• [ASSIGNED TASK]:
Where the string "equation" appears in a line of the material below, copy that line.

• [PROVIDED DATA]:
*** Block opens ***

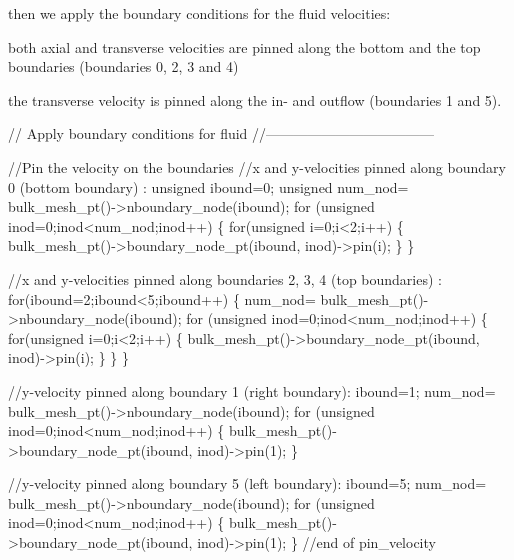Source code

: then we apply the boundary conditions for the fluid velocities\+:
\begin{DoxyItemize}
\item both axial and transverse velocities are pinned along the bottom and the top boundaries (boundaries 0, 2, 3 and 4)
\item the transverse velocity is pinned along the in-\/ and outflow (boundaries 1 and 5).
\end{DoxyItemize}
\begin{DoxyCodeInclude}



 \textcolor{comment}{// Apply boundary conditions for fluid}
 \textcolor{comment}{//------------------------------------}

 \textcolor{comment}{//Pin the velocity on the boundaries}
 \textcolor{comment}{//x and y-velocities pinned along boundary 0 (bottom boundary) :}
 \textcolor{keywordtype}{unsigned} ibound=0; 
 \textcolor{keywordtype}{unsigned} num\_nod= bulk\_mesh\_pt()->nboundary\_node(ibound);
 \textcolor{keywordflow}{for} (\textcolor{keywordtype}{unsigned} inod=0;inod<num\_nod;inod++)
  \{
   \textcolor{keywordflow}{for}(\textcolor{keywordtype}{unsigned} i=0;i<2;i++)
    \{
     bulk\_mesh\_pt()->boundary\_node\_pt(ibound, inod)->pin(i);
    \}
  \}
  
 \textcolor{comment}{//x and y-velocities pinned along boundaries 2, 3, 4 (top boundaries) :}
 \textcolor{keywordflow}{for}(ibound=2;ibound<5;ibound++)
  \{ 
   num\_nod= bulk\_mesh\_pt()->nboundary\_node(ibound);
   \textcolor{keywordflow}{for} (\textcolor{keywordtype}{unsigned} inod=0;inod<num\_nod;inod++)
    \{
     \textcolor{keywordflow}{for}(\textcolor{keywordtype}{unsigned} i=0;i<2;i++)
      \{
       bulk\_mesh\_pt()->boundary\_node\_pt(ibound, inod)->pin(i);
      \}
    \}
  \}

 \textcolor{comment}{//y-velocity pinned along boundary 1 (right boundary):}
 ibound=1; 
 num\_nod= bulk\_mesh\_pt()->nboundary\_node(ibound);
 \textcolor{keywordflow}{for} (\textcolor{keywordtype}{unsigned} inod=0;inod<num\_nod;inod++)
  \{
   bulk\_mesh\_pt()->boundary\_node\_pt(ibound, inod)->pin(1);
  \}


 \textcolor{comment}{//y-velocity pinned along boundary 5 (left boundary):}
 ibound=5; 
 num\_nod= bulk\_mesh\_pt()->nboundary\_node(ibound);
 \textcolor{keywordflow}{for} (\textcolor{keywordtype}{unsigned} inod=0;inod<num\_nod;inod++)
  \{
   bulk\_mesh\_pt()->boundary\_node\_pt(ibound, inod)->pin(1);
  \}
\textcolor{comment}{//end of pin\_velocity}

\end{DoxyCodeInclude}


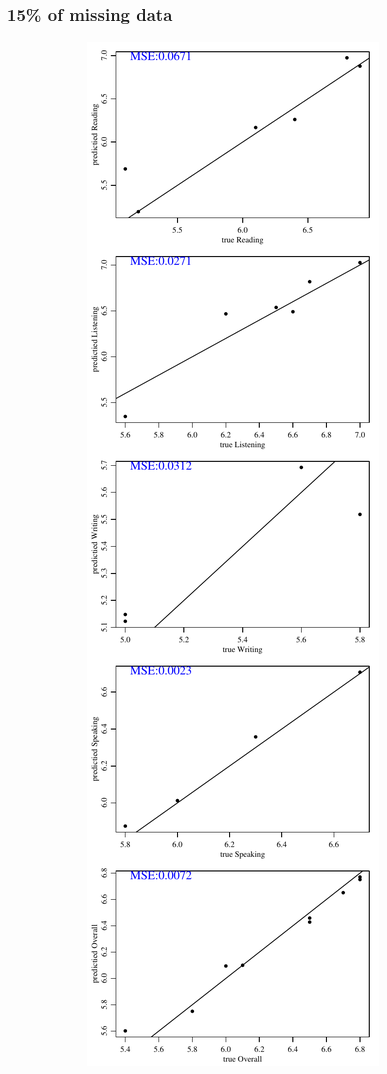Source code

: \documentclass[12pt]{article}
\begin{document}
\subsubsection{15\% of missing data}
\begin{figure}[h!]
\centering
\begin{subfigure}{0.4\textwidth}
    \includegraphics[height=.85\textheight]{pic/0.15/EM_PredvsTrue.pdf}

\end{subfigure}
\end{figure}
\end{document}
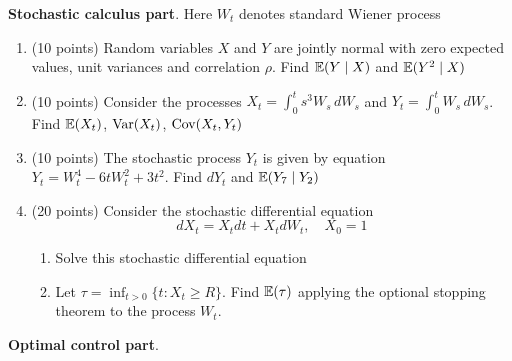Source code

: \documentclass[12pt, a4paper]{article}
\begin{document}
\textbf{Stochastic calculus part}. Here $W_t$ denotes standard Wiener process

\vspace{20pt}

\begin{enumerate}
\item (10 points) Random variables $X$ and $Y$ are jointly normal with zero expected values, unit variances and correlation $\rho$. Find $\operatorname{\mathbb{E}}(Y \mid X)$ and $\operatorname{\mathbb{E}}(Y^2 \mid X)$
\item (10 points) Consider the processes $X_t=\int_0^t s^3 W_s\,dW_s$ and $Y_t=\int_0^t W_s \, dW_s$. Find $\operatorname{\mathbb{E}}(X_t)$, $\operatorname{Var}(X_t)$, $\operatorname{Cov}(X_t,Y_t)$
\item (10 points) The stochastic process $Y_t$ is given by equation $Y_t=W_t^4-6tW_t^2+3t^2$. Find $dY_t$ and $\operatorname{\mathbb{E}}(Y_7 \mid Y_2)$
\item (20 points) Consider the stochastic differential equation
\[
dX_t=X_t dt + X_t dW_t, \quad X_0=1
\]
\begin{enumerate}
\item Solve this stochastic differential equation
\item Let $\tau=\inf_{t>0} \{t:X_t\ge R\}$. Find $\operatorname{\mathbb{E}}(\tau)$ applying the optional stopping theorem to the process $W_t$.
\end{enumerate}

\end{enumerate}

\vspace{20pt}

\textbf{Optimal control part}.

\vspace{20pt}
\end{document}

*** Block closes ***

• [COMPLETED EXERCISE]:
\item (10 points) The stochastic process $Y_t$ is given by equation $Y_t=W_t^4-6tW_t^2+3t^2$. Find $dY_t$ and $\operatorname{\mathbb{E}}(Y_7 \mid Y_2)$
\item (20 points) Consider the stochastic differential equation
\item Solve this stochastic differential equation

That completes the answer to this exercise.